Might be able to pick up a Shadowcast 16 for that price. Personally, I'd take that over a solo and it will get nearly as skinny as a kayak.


----------



## hipshot (Sep 29, 2018)

The Solo is a single-person boat. There are a lot of good skiffs out there that you both can fish from. Is she willing to pole?


----------



## Mike Geer (Nov 22, 2018)

Agree, a used Shadowcast 16 would be perfect for you two. Easy the trailer, launch, pole, etc.


----------



## Stauter (Jan 20, 2012)

Call Jonathan at https://m.facebook.com/jonathan.glasser.5/.
He can customize it to your desires! 
Here’s a link to mine.
https://www.microskiff.com/threads/glasser-wrightwater-12.59500/


----------



## salt_fly (Apr 23, 2012)

Kyle Williams said:


> Hi I’m Kyle, I live in central Texas and have a travel trailer in aransas pass, Tx. I used to kayak fish a lot and my dad has a 21ft bay boat that we take out a lot. After getting married I got my wife hooked on fishing but she refuses to paddle a kayak in the bays with me which is kind of my fault for showing her a video of a storm a buddy and I sat out on a small island in POC last spring. So needless to say it’s been tough to get out as much as I want. She recently saw a solo skiff and said “let’s get one of those to fish from!” I’ve been looking at some scooters and smaller aluminum boats but think a micro skiff would be perfect. I’m trying to keep it under $10k ready to go for 2. Any suggestions would be great as there are so many mixed reviews on products these days.


Sent you a PM.


----------



## Kyle Williams (Jan 28, 2019)

hipshot said:


> The Solo is a single-person boat. There are a lot of good skiffs out there that you both can fish from. Is she willing to pole?





hipshot said:


> The Solo is a single-person boat. There are a lot of good skiffs out there that you both can fish from. Is she willing to pole?


i would likely be the one poling lol in all honesty I need something I can anchor then get out and wade while she can fish from boat or shore of small islands.
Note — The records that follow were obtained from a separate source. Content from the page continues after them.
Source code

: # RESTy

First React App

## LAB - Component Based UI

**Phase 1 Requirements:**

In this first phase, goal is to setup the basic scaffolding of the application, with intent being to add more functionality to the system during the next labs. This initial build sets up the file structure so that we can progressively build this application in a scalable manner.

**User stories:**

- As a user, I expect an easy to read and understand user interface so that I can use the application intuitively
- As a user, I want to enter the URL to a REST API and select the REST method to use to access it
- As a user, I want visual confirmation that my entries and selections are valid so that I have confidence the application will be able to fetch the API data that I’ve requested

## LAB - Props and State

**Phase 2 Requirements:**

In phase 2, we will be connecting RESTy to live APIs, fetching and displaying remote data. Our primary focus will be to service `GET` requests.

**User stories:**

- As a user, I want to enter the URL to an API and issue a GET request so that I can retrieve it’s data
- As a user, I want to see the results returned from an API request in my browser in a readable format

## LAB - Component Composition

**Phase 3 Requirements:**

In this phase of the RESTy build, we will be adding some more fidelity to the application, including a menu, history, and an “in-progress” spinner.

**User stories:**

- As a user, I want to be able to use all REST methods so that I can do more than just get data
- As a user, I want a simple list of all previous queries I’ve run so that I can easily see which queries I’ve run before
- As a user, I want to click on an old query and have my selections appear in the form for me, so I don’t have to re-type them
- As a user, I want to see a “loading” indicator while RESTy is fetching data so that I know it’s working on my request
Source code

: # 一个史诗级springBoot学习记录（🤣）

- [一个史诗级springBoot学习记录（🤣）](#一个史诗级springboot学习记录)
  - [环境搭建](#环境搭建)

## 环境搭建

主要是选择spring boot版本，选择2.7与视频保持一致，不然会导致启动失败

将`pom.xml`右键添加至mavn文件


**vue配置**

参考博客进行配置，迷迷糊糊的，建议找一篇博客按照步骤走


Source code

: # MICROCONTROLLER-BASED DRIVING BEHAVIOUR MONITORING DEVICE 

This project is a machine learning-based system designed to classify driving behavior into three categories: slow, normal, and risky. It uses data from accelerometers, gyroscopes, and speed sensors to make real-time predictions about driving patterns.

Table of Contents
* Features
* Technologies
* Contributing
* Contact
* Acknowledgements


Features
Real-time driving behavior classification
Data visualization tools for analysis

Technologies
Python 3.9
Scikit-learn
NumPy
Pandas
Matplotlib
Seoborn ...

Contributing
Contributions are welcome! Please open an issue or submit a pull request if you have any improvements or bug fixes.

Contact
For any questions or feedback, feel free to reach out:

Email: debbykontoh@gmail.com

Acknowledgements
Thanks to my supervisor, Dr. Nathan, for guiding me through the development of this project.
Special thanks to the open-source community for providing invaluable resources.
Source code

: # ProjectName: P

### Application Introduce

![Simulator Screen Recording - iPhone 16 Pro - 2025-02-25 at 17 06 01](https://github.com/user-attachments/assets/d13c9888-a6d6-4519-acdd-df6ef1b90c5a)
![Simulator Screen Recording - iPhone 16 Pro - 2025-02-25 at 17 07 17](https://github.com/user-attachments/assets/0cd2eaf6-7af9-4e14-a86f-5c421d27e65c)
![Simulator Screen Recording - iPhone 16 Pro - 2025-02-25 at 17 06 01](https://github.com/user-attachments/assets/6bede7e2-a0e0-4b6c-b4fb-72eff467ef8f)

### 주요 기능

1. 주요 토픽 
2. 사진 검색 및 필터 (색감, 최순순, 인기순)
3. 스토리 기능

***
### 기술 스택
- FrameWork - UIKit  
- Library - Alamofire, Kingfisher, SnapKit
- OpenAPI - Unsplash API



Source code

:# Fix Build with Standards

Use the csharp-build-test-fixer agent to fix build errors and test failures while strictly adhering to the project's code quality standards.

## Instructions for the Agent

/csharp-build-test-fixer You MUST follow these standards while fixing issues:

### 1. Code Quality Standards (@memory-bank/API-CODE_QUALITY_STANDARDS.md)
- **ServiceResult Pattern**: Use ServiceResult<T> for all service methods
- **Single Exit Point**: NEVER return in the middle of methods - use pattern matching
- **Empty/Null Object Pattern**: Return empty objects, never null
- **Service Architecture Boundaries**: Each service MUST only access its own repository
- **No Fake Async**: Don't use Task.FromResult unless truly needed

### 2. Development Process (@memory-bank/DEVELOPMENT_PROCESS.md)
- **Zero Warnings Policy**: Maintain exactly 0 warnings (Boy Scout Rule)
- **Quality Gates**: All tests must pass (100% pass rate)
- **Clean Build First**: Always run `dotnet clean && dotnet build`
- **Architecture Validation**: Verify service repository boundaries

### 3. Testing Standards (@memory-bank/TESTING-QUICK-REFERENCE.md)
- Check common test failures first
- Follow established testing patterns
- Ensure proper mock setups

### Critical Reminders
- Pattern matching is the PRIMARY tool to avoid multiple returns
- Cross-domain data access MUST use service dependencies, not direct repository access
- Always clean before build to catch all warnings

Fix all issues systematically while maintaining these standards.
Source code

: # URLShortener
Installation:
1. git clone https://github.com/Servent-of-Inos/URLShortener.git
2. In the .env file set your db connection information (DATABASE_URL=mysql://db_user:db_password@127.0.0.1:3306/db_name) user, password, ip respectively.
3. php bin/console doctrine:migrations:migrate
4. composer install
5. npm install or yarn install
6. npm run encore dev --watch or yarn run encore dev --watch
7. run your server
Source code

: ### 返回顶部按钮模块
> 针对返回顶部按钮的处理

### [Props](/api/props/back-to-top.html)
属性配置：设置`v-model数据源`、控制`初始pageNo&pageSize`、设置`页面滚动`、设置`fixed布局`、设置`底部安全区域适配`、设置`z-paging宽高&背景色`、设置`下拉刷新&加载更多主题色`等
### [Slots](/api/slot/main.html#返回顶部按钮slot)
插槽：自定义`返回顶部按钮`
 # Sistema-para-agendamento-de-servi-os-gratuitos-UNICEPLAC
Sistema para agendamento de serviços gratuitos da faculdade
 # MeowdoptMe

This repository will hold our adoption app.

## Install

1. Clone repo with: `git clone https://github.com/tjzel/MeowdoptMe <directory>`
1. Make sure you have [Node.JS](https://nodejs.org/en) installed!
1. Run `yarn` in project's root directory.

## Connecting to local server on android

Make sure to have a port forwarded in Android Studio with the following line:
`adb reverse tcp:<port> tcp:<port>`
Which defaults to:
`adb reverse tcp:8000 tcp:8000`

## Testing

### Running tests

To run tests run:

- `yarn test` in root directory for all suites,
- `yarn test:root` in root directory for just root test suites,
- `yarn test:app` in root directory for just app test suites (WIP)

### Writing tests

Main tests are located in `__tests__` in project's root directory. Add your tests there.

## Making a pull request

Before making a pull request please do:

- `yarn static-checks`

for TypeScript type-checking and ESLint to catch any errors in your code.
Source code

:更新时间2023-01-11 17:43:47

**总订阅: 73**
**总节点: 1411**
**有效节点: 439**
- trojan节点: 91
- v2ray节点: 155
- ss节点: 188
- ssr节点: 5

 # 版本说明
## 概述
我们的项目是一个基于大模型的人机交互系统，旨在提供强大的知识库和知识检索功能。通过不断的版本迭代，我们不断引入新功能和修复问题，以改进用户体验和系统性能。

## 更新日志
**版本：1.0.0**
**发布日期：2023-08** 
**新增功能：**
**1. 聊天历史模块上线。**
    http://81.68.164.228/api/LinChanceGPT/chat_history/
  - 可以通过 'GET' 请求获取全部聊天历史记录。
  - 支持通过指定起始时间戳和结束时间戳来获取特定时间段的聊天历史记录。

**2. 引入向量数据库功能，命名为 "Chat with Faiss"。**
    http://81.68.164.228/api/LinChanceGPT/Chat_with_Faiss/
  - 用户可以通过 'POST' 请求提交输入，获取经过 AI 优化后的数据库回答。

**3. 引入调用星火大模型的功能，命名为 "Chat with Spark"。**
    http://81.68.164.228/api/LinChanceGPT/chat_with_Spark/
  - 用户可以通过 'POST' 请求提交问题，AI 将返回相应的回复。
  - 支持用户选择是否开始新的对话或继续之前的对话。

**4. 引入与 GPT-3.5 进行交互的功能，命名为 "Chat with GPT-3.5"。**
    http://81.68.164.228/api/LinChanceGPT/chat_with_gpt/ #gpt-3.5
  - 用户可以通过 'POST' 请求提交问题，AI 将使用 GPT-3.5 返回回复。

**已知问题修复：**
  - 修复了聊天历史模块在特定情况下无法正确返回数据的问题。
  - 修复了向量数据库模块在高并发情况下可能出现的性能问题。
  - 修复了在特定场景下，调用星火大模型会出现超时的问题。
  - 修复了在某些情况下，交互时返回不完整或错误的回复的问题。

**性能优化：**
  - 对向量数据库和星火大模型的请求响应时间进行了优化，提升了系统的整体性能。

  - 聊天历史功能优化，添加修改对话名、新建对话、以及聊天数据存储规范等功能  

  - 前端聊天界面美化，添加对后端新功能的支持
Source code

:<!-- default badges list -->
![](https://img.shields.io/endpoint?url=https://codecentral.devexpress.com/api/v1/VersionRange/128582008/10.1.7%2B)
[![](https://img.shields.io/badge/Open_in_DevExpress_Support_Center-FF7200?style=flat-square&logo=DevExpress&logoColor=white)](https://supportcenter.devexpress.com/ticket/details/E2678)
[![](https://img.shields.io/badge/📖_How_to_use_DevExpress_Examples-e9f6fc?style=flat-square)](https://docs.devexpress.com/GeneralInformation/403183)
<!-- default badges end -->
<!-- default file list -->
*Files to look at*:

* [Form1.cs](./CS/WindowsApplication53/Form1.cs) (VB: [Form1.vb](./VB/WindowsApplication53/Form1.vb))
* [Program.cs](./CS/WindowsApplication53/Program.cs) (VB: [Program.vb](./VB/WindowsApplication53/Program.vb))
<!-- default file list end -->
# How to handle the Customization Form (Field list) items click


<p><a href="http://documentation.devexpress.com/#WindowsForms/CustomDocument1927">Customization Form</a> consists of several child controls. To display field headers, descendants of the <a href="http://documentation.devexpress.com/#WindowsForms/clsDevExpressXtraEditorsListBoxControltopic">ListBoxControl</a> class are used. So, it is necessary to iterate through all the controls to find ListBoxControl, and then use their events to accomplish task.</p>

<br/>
I prefer wading over fishing from a boat when at all possible.


----------



## Brandon24442 (May 30, 2019)

Kyle Williams said:


> Hi I’m Kyle, I live in central Texas and have a travel trailer in aransas pass, Tx. I used to kayak fish a lot and my dad has a 21ft bay boat that we take out a lot. After getting married I got my wife hooked on fishing but she refuses to paddle a kayak in the bays with me which is kind of my fault for showing her a video of a storm a buddy and I sat out on a small island in POC last spring. So needless to say it’s been tough to get out as much as I want. She recently saw a solo skiff and said “let’s get one of those to fish from!” I’ve been looking at some scooters and smaller aluminum boats but think a micro skiff would be perfect. I’m trying to keep it under $10k ready to go for 2. Any suggestions would be great as there are so many mixed reviews on products these days.


I have one


----------



## Smackdaddy53 (Dec 31, 2012)

Brandon24442 said:


> I have one


Six months late


----------